◆ Problem statement
In the entries that follow, find the word "License" and report each line it is on.
(Data supplied begins)
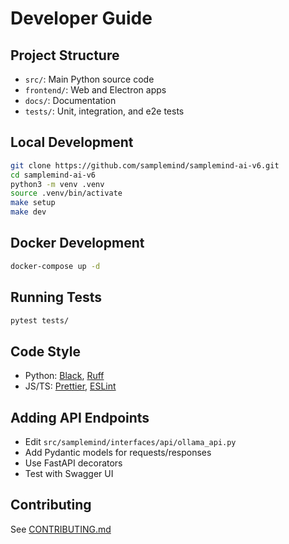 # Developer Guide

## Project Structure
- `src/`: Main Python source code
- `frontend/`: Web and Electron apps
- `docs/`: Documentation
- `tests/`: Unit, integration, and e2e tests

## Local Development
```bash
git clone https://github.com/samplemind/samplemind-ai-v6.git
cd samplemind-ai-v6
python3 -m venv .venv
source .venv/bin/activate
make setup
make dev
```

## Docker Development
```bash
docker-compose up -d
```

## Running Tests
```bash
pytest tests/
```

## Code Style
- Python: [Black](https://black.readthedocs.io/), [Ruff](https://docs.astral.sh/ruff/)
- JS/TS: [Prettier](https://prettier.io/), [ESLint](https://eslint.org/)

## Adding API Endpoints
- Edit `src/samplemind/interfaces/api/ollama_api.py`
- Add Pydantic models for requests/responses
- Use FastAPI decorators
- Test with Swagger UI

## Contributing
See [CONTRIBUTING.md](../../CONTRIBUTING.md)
(Data supplied ends)
(Data supplied begins)
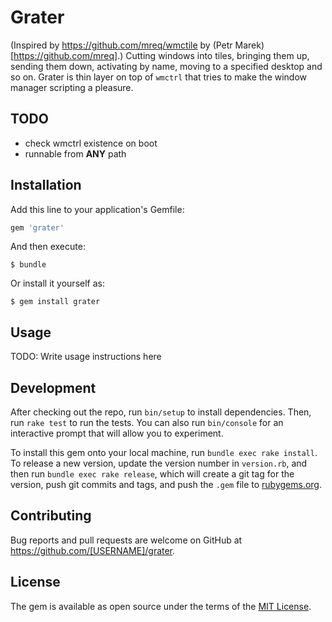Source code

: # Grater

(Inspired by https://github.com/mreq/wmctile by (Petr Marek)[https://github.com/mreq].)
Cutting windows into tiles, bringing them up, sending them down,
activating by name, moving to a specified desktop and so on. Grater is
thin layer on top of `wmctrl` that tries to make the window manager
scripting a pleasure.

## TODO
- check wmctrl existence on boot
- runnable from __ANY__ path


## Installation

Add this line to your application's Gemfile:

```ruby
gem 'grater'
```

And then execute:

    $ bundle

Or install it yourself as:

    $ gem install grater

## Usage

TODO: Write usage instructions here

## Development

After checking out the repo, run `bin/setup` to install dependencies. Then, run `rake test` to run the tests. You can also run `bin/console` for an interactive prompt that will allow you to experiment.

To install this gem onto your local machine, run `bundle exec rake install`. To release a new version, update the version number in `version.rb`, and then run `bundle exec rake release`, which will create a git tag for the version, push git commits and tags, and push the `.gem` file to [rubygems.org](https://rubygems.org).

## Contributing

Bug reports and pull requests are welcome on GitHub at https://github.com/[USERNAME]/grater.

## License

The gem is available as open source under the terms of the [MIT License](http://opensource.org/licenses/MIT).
(Data supplied ends)
◆ Written response
## License
The gem is available as open source under the terms of the [MIT License](http://opensource.org/licenses/MIT).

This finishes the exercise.